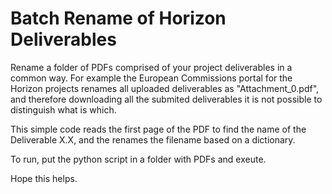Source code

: # Batch Rename of Horizon Deliverables

Rename a folder of PDFs comprised of your project deliverables in a common way. For example the European Commissions portal for the Horizon projects renames all uploaded deliverables as "Attachment_0.pdf", and therefore downloading all the submited deliverables it is not possible to distinguish what is which.

This simple code reads the first page of the PDF to find the name of the Deliverable X.X, and the renames the filename based on a dictionary.

To run, put the python script in a folder with PDFs and exeute.

Hope this helps.
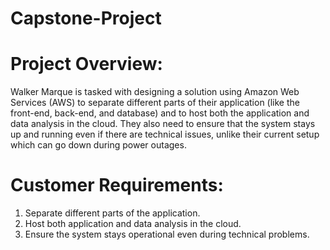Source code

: # Capstone-Project


# Project Overview:
Walker Marque is tasked with designing a solution using Amazon Web Services (AWS) to separate different parts of their application (like the front-end, back-end, and database) and to host both the application and data analysis in the cloud. They also need to ensure that the system stays up and running even if there are technical issues, unlike their current setup which can go down during power outages.


# Customer Requirements:

1. Separate different parts of the application.
2. Host both application and data analysis in the cloud.
3. Ensure the system stays operational even during technical problems.
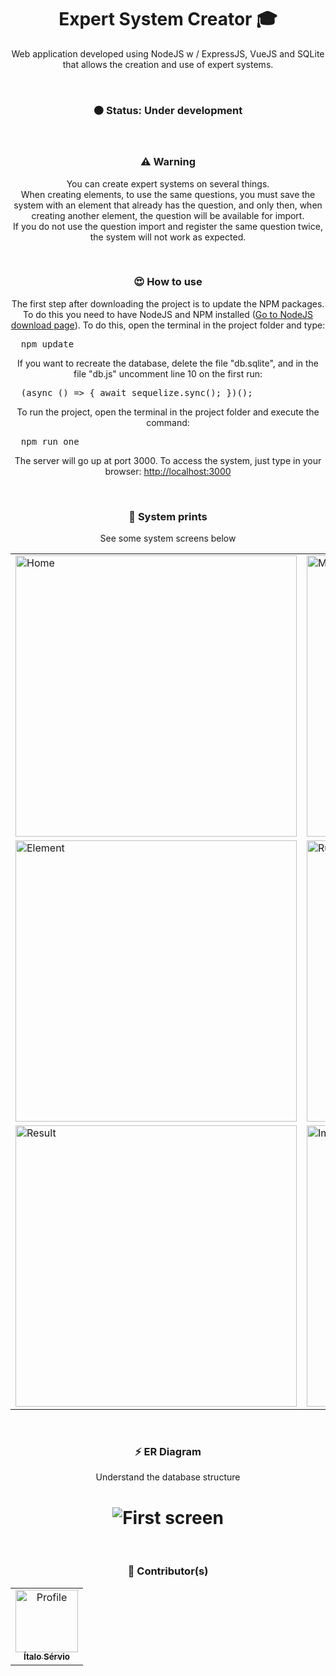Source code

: <h1 align="center">Expert System Creator 🎓</h1>

<p align="center">
Web application developed using NodeJS w / ExpressJS, VueJS and SQLite that allows the creation and use of expert systems.
</p>

<br />

<h3 align="center">🟠 Status: Under development</h3>

<br />

<h3 align="center">⚠ Warning</h3>
<p align="center">You can create expert systems on several things. <br />
When creating elements, to use the same questions, you must save the system with an element that already has the question, and only then, when creating another element, the question will be available for import. <br />
If you do not use the question import and register the same question twice, the system will not work as expected.</p>

<br />

<h3 align="center">😍 How to use</h3>
<p align="center">The first step after downloading the project is to update the NPM packages. To do this you need to have NodeJS and NPM installed (<a href="https://nodejs.org/en/">Go to NodeJS download page</a>). To do this, open the terminal in the project folder and type:</p>
<pre>
  npm update
</pre>
<p align="center">If you want to recreate the database, delete the file "db.sqlite", and in the file "db.js" uncomment line 10 on the first run:</p>
<pre>
  (async () => { await sequelize.sync(); })();
</pre>
<p align="center">To run the project, open the terminal in the project folder and execute the command:</p>
<pre>
  npm run one
</pre>
<p align="center">The server will go up at port 3000. To access the system, just type in your browser: <a href="http://localhost:3000">http://localhost:3000</a></p>


<br />

<h3 align="center">📸 System prints</h3>
<p align="center">See some system screens below</p>
<table>
	<tr>
		<td><img src="https://i.imgur.com/Mj26Prb.png" height="450px" alt="Home"></td>
		<td><img src="https://i.imgur.com/e0L7iAB.png" height="450px" alt="Manage"></td>
	</tr>
	<tr>
		<td><img src="https://i.imgur.com/mwxyN0q.png" height="450px" alt="Element"></td>
		<td><img src="https://i.imgur.com/HA3gOnX.png" height="450px" alt="Running"></td>
	</tr>
	<tr>	
		<td><img src="https://i.imgur.com/RdFG0bF.png" height="450px" alt="Result"></td>
		<td><img src="https://i.imgur.com/nDEzjQt.png" height="450px" alt="Import"></td>
	</tr>
</table>

<br />

<h3 align="center">⚡ ER Diagram</h3>
<p align="center">Understand the database structure</p>
<h1 align="center">
  <img alt="First screen" src="https://i.imgur.com/itRLazf.png" />
</h1>

<br />

<h3 align="center">🎨 Contributor(s)</h4>
<table align="center">
  <tr>
    <td align="center">
      <a href="https://github.com/ItaloServio">
        <img src="https://avatars1.githubusercontent.com/u/60075865?s=460&u=407042a6a58218d29495ca19dda1bef5ca4540c3&v=4" width="100px;" alt="Profile"/>
        <br />
        <sub>
          <b>Ítalo Sérvio</b>
        </sub>
      </a>
  </tr>  
</table>
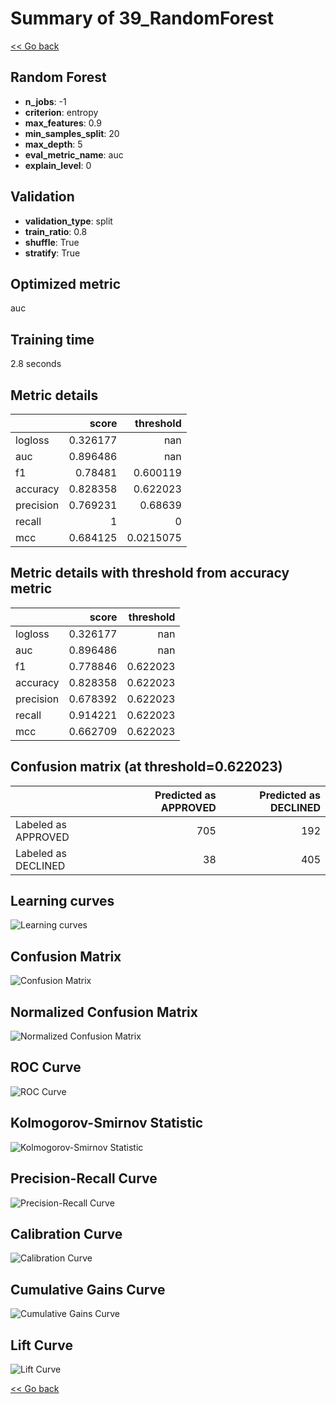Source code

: # Summary of 39_RandomForest

[<< Go back](../README.md)


## Random Forest
- **n_jobs**: -1
- **criterion**: entropy
- **max_features**: 0.9
- **min_samples_split**: 20
- **max_depth**: 5
- **eval_metric_name**: auc
- **explain_level**: 0

## Validation
 - **validation_type**: split
 - **train_ratio**: 0.8
 - **shuffle**: True
 - **stratify**: True

## Optimized metric
auc

## Training time

2.8 seconds

## Metric details
|           |    score |   threshold |
|:----------|---------:|------------:|
| logloss   | 0.326177 | nan         |
| auc       | 0.896486 | nan         |
| f1        | 0.78481  |   0.600119  |
| accuracy  | 0.828358 |   0.622023  |
| precision | 0.769231 |   0.68639   |
| recall    | 1        |   0         |
| mcc       | 0.684125 |   0.0215075 |


## Metric details with threshold from accuracy metric
|           |    score |   threshold |
|:----------|---------:|------------:|
| logloss   | 0.326177 |  nan        |
| auc       | 0.896486 |  nan        |
| f1        | 0.778846 |    0.622023 |
| accuracy  | 0.828358 |    0.622023 |
| precision | 0.678392 |    0.622023 |
| recall    | 0.914221 |    0.622023 |
| mcc       | 0.662709 |    0.622023 |


## Confusion matrix (at threshold=0.622023)
|                     |   Predicted as APPROVED |   Predicted as DECLINED |
|:--------------------|------------------------:|------------------------:|
| Labeled as APPROVED |                     705 |                     192 |
| Labeled as DECLINED |                      38 |                     405 |

## Learning curves
![Learning curves](learning_curves.png)
## Confusion Matrix

![Confusion Matrix](confusion_matrix.png)


## Normalized Confusion Matrix

![Normalized Confusion Matrix](confusion_matrix_normalized.png)


## ROC Curve

![ROC Curve](roc_curve.png)


## Kolmogorov-Smirnov Statistic

![Kolmogorov-Smirnov Statistic](ks_statistic.png)


## Precision-Recall Curve

![Precision-Recall Curve](precision_recall_curve.png)


## Calibration Curve

![Calibration Curve](calibration_curve_curve.png)


## Cumulative Gains Curve

![Cumulative Gains Curve](cumulative_gains_curve.png)


## Lift Curve

![Lift Curve](lift_curve.png)



[<< Go back](../README.md)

» **TASK OBJECTIVE**: Where does "need" appear in the records above? Copy each line that holds it.

» **YOUR SOLUTION**:
Walker Marque is tasked with designing a solution using Amazon Web Services (AWS) to separate different parts of their application (like the front-end, back-end, and database) and to host both the application and data analysis in the cloud. They also need to ensure that the system stays up and running even if there are technical issues, unlike their current setup which can go down during power outages.
<p align="center">The first step after downloading the project is to update the NPM packages. To do this you need to have NodeJS and NPM installed (<a href="https://nodejs.org/en/">Go to NodeJS download page</a>). To do this, open the terminal in the project folder and type:</p>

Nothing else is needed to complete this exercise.